3. "Everything You're Breathing" — The Parlor Mob (3:13)
They started in 2004 in Red Bank, New Jersey and have two albums out: their debut from 2008, And You Were a Crow, from which this track is selected, and Dogs from 2011 which I just listened to. I like the fact that they used guitar concepts from the past and made them work perfectly in the present on their first album. They kinda went more '80s metal on the second album and lost the comparative originality from their debut. There’s still time to rethink. The talent is all there — they just need to pepper their next effort with more originality and everything will be breathing again. Only my opinion and, as Randy once admitted, I’ve been wrong before.
Yeah, we know... if he doesn't start growin' a 'stache by next week, he's outta the band!
4. "Clear Water" — Field Music (3:06)
More frequent column contributors here; these two English brothers kinda filled the gap when XTC called it quits and here is their seventh entry in these here parts. I guess I’m kinda guilty of playin' The Field (Music) a bit, huh? If you’re an XTC fan you’ll surely “get” this and wanna catch up on their recorded output.
5. "I See Through You" — Battleme (2:18)
This is Matt Drenik, the lead singer of Austin, Texas band LIONS drifting into the next phase of his career. He also emigrated away from Austin to Portland, Oregon and started turning out songs for the TV series Sons of Anarchy in his new home studio there. Using the house band for the show, The Forest Rangers, he has compiled over 40 new songs so far including a cover of Neil Young's “Hey Hey My My.” I think the seventh season of SOA starts any minute on the FX cable channel. I have a great deal of catching up to do this winter, it seems.
Judging by this photo I have no desire to battle Matt, especially volume-wise. I wish, however, I could still get my hair to do that at this age.
6. "Pulaski at Night" — Andrew Bird (3:09)
Andrew is a singer-songwriter-fiddler who has graced these pages before. I like his individuality in songwriting and arranging.

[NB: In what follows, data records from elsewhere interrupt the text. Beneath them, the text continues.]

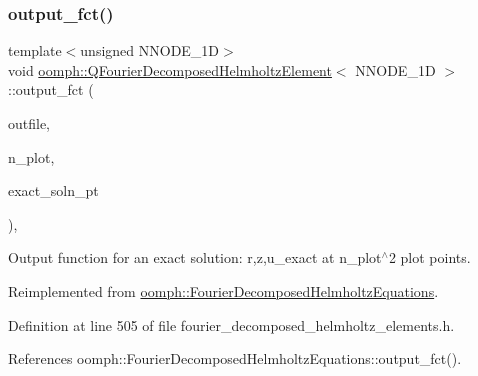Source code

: \subsubsection{\texorpdfstring{output\+\_\+fct()}{output\_fct()}\hspace{0.1cm}{\footnotesize\ttfamily [1/2]}}
{\footnotesize\ttfamily template$<$unsigned N\+N\+O\+D\+E\+\_\+1D$>$ \\
void \hyperlink{classoomph_1_1QFourierDecomposedHelmholtzElement}{oomph\+::\+Q\+Fourier\+Decomposed\+Helmholtz\+Element}$<$ N\+N\+O\+D\+E\+\_\+1D $>$\+::output\+\_\+fct (\begin{DoxyParamCaption}\item[{std\+::ostream \&}]{outfile,  }\item[{const unsigned \&}]{n\+\_\+plot,  }\item[{\hyperlink{classoomph_1_1FiniteElement_a690fd33af26cc3e84f39bba6d5a85202}{Finite\+Element\+::\+Steady\+Exact\+Solution\+Fct\+Pt}}]{exact\+\_\+soln\+\_\+pt }\end{DoxyParamCaption})\hspace{0.3cm}{\ttfamily [inline]}, {\ttfamily [virtual]}}



Output function for an exact solution\+: r,z,u\+\_\+exact at n\+\_\+plot$^\wedge$2 plot points. 



Reimplemented from \hyperlink{classoomph_1_1FourierDecomposedHelmholtzEquations_a9024cd81a80a4709b127560b6f15cd43}{oomph\+::\+Fourier\+Decomposed\+Helmholtz\+Equations}.



Definition at line 505 of file fourier\+\_\+decomposed\+\_\+helmholtz\+\_\+elements.\+h.



References oomph\+::\+Fourier\+Decomposed\+Helmholtz\+Equations\+::output\+\_\+fct().

\mbox{\label{classoomph_1_1QFourierDecomposedHelmholtzElement_a3552971f652e8b07888071fd8ada95cc}}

This is a song title that wouldn’t have occurred to me in this lifetime. Next life, perhaps? Stay tuned.
7. "What I Don't Know Won't Hurt Me" — Paul Thompson (2:37)
Here is a rare R&B Stax/Volt single from the ‘68-’70 period which was issued immediately after the unfriendly split with Atlantic Records. It’s from Muscle Shoals — produced by the late great keyboardist Barry Beckett (who should have been in the initial Hammond Organ Hall of Fame induction). I can’t find a thing about the singer as he unfortunately has the same name as musicians in Jefferson Starship, Roxy Music, etc. etc. etc. However, his voice bears a striking resemblance to ‘70s R&B singer Paul Kelly, so who knows? Just a great obscure soul single that deserved more attention than it initially got — but that’s what I do here now [smiling].

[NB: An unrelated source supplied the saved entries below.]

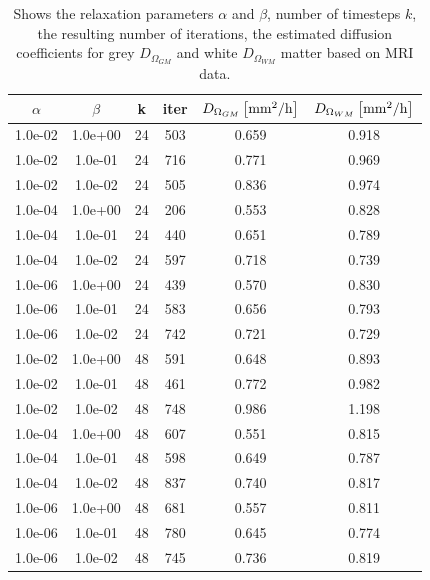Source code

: \documentclass[11pt,a4paper]{article}
\begin{document}
\begin{table}
\centering
\caption{Shows the relaxation parameters $\alpha$ and $\beta$, number of timesteps $k$, the resulting number of iterations, the estimated diffusion coefficients for grey $D_{\Omega_{GM}}$ and white $D_{\Omega_{WM}}$ matter based on MRI data.}
\begin{tabular}{*{6}c}
$\alpha$ & $\beta$ & k & iter &  $ D_{\Omega_{GM}} \left[ \mathrm{mm\sp{2}/h} \right] $ & $ D_{\Omega_{WM}} \left[ \mathrm{mm\sp{2}/h} \right]$ \\
\hline
 1.0e-02 	 & 1.0e+00 	 & 24 & 503 	 & 0.659 & 0.918 \\ 
 1.0e-02 	 & 1.0e-01 	 & 24 & 716 	 & 0.771 & 0.969 \\ 
 1.0e-02 	 & 1.0e-02 	 & 24 & 505 	 & 0.836 & 0.974 \\ 
 1.0e-04 	 & 1.0e+00 	 & 24 & 206 	 & 0.553 & 0.828 \\ 
 1.0e-04 	 & 1.0e-01 	 & 24 & 440 	 & 0.651 & 0.789 \\ 
 1.0e-04 	 & 1.0e-02 	 & 24 & 597 	 & 0.718 & 0.739 \\ 
 1.0e-06 	 & 1.0e+00 	 & 24 & 439 	 & 0.570 & 0.830 \\ 
 1.0e-06 	 & 1.0e-01 	 & 24 & 583 	 & 0.656 & 0.793 \\ 
 1.0e-06 	 & 1.0e-02 	 & 24 & 742 	 & 0.721 & 0.729 \\ 
 
 1.0e-02 	 & 1.0e+00 	 & 48 & 591 	 & 0.648 & 0.893 \\ 
 1.0e-02 	 & 1.0e-01 	 & 48 & 461 	 & 0.772 & 0.982 \\ 
 1.0e-02 	 & 1.0e-02 	 & 48 & 748 	 & 0.986 & 1.198 \\ 
 1.0e-04 	 & 1.0e+00 	 & 48 & 607 	 & 0.551 & 0.815 \\ 
 1.0e-04 	 & 1.0e-01 	 & 48 & 598 	 & 0.649 & 0.787 \\ 
 1.0e-04 	 & 1.0e-02 	 & 48 & 837 	 & 0.740 & 0.817 \\
 1.0e-06 	 & 1.0e+00 	 & 48 & 681 	 & 0.557 & 0.811 \\ 
 1.0e-06 	 & 1.0e-01 	 & 48 & 780 	 & 0.645 & 0.774 \\ 
 1.0e-06 	 & 1.0e-02 	 & 48 & 745 	 & 0.736 & 0.819 \\ 



\end{tabular}
\label{Tab::Real-data}
\end{table} 
 
\end{document}
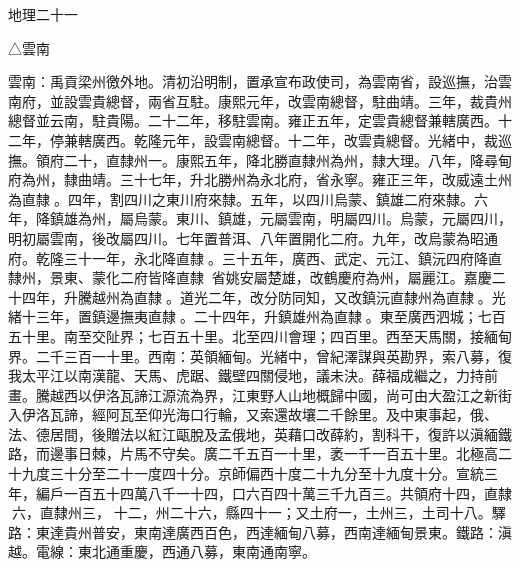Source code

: 
\begin{pinyinscope}
地理二十一

△雲南

雲南：禹貢梁州徼外地。清初沿明制，置承宣布政使司，為雲南省，設巡撫，治雲南府，並設雲貴總督，兩省互駐。康熙元年，改雲南總督，駐曲靖。三年，裁貴州總督並云南，駐貴陽。二十二年，移駐雲南。雍正五年，定雲貴總督兼轄廣西。十二年，停兼轄廣西。乾隆元年，設雲南總督。十二年，改雲貴總督。光緒中，裁巡撫。領府二十，直隸州一。康熙五年，降北勝直隸州為州，隸大理。八年，降尋甸府為州，隸曲靖。三十七年，升北勝州為永北府，省永寧。雍正三年，改威遠土州為直隸。四年，割四川之東川府來隸。五年，以四川烏蒙、鎮雄二府來隸。六年，降鎮雄為州，屬烏蒙。東川、鎮雄，元屬雲南，明屬四川。烏蒙，元屬四川，明初屬雲南，後改屬四川。七年置普洱、八年置開化二府。九年，改烏蒙為昭通府。乾隆三十一年，永北降直隸。三十五年，廣西、武定、元江、鎮沅四府降直隸州，景東、蒙化二府皆降直隸，省姚安屬楚雄，改鶴慶府為州，屬麗江。嘉慶二十四年，升騰越州為直隸。道光二年，改分防同知，又改鎮沅直隸州為直隸。光緒十三年，置鎮邊撫夷直隸。二十四年，升鎮雄州為直隸。東至廣西泗城；七百五十里。南至交阯界；七百五十里。北至四川會理；四百里。西至天馬關，接緬甸界。二千三百一十里。西南：英領緬甸。光緒中，曾紀澤謀與英勘界，索八募，復我太平江以南漢龍、天馬、虎踞、鐵壁四關侵地，議未決。薛福成繼之，力持前畫。騰越西以伊洛瓦諦江源流為界，江東野人山地概歸中國，尚可由大盈江之新街入伊洛瓦諦，經阿瓦至仰光海口行輪，又索還故壤二千餘里。及中東事起，俄、法、德居間，後贈法以紅江甌脫及孟俄地，英藉口改薛約，割科干，復許以滇緬鐵路，而邊事日棘，片馬不守矣。廣二千五百一十里，袤一千一百五十里。北極高二十九度三十分至二十一度四十分。京師偏西十度二十九分至十九度十分。宣統三年，編戶一百五十四萬八千一十四，口六百四十萬三千九百三。共領府十四，直隸六，直隸州三，十二，州二十六，縣四十一；又土府一，土州三，土司十八。驛路：東達貴州普安，東南達廣西百色，西達緬甸八募，西南達緬甸景東。鐵路：滇越。電線：東北通重慶，西通八募，東南通南寧。


\end{pinyinscope}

8. "Slip Kid" — Forest Rangers feat. Franky Perez (3:24)
I couldn’t resist sending this to Pete Townshend to see if he’d heard it as it’s his composition from the early ‘80s Who album, The Who By Numbers. He hadn’t, but he really liked it. So did I — and it's yet ANOTHER track from the Sons of Anarchy soundtrack. It seems Bob Thiele, Jr. is living up to his father’s name doing a bang-up job in charge of the music for this show. His father was a famous jazz producer when I was growing up. The family jewels got passed on in a good modern way. However, if that happened in my family, I’d be a lawyer now.
9. "Follow That Sound" — Sharon Little (2:35)

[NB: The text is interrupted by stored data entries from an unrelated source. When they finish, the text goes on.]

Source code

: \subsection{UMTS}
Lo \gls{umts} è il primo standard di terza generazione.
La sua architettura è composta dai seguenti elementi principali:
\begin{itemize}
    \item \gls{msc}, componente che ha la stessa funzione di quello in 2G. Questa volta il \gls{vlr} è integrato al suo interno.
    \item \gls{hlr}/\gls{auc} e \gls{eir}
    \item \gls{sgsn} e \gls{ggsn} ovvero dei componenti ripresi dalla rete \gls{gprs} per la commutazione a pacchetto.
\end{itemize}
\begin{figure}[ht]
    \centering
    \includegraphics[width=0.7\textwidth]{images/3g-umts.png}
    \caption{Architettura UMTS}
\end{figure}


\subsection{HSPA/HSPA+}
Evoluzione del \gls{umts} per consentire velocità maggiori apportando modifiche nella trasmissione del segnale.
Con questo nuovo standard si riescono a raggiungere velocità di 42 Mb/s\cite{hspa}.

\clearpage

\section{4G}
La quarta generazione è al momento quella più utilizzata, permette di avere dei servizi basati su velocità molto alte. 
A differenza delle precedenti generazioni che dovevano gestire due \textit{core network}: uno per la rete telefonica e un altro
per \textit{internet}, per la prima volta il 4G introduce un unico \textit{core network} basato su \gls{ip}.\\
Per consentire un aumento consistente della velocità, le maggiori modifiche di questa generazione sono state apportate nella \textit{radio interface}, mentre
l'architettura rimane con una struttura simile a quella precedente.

I heard a great album by Sharon a few years ago and downloaded a few songs. This was one of them. All research on her seems to drop off the edge of the world from 2011 onwards. She did an album on Columbia Records produced by Don Was back then and shortly thereafter disappeared off the face of Al’s world. Her recorded tracks are all over a buncha TV series: The Good Wife, NCIS, etc. This song was the theme song for the series The Cleaner. My editor Lisa McKay assures me that Sharon has resurfaced in Philadelphia, where she plays often on the live circuit and is attempting to fund a new album. If you’re like me and enjoy her previous singing then chip in and support someone who deserves it. ‘Nuff said.
10. "IHTST" — The Holdup (3:01)
Not wanting to be burdened with the lengthy title "I Hate the Summer Time," they dubbed it thusly. I would even venture to call this a pop record, which I mostly stay away from at this late date as opposed to the pop of the ‘60s and ‘70s. But it’s ringing some bells for me and holding my attention. This came out only in the last three months so it’s comparatively current. The band is from San Jose, California and has won a few awards in the reggae (?) category, which I guess they don’t exclusively play judging by this track. So what’s The Holdup, anyway? The more versatile, the better, as far as I’m concerned. Have a great week and we’ll be back next week with an Everly Brothers tribute.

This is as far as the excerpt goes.